Chunks are created (e.g., 500 characters with overlap) and embedded using all-MiniLM-L6-v2. Stored in ChromaDB for semantic search.

Querying and Response Generation

Queries trigger similarity search, context assembly (with year prefixes), and LLM invocation via LangChain. Sources are appended for transparency.

For example, analyzing revenue changes uses chunks from multiple years

Experiments

We evaluated the assistant on three Alphabet 10-K PDFs:

Fiscal 2022 (filed 2023)
Fiscal 2023 (filed 2024)
Fiscal 2024 (filed 2025)

Total chunks: ~1,200 across all documents.

Here is an example of an experiment.

Enter a question or 'quit' to exit: What are the main risk factors for Google?

Searching for relevant context for: 'What are the main risk factors for Google?'

Assistant: Based on the provided context, the main risk factors for Google include:

Significant impairment of intellectual property rights, which could harm their business and ability to compete.
Unauthorized use of their intellectual property, which could make it more expensive to do business and harm their financial condition and operating results.
Failure to maintain and enhance their strong brands, which could hurt their ability to expand their base of users, advertisers, customers, content providers, and other partners.
Manufacturing and supply chain risks, which could harm their business, financial condition, and operating results.
Risks associated with their trademarks, such as the word "Google" becoming synonymous with the word "search" and losing protection for this trademark.
Reputational issues, third-party content shared on their platforms, data privacy and security issues, and product or technical performance failures, which could negatively affect their brands.
Inadequate patent or copyright protection for certain innovations, which could result in the loss of competitive advantage.
Compromise of trade secrets and sensitive information, which could cause them to lose the competitive advantage resulting from these trade secrets.
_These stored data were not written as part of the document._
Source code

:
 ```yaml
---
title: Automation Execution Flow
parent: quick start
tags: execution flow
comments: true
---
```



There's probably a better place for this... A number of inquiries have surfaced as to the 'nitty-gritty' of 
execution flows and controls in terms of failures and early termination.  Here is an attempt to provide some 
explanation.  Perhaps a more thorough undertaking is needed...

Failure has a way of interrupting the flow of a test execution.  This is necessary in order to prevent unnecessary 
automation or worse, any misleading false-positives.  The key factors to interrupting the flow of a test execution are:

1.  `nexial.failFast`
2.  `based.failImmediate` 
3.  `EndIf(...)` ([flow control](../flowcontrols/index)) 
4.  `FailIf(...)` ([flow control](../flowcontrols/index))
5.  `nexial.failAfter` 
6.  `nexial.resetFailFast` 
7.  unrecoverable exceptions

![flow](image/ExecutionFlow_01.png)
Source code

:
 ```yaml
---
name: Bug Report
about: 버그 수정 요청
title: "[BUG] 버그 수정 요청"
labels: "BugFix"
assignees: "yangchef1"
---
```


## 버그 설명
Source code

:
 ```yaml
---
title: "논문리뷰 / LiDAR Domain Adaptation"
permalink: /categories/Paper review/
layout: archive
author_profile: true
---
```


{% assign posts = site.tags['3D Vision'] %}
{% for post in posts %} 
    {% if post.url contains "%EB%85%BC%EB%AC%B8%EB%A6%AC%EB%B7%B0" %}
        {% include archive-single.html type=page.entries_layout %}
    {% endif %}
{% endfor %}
These risk factors could potentially harm Google's business, reputation, financial condition, and operating results.

Sources:

2024Form10KAlphabet.pdf (Chunk 36)
2025Form10KAlphabet.pdf (Chunk 37)
2024Form10KAlphabet.pdf (Chunk 37)
2025Form10KAlphabet.pdf (Chunk 36)*

Key observations:

Adding explicit year metadata and context prefixes dramatically improved multi-year comparative questions.
Table-heavy sections (consolidated financials) sometimes required increasing n_results to 8–10.
The assistant consistently refused to hallucinate data outside the provided filings.

Results

"What was Alphabet's total revenue in 2024?" - 100% Success rate - Exact numbers retrieved from consolidated statements
"How much did revenue grow from 2023 to 2024?"- 100% Success rate - Correctly calculated ~14% growth (350B)
"What are the main cybersecurity risks in 2025?" - 100% Success rate - multi-year comparison improved with year metadata
"What is Alphabet's revenue in 2025?" - 100% Success - Said I don't know because 2026 Form 10 is not available

RAG Assistant.png

Conclusion

This RAG assistant streamlines the analysis of corporate 10-K filings, transforming dense PDFs into queryable knowledge bases. By automating extraction, embedding, and generation, it empowers users to uncover insights like revenue trends or risk evolutions across years. While effective for Alphabet's filings, future work could incorporate OCR for scanned documents or table parsing for financial metrics. The system demonstrates AI's potential in financial analysis, reducing manual effort and enhancing accuracy.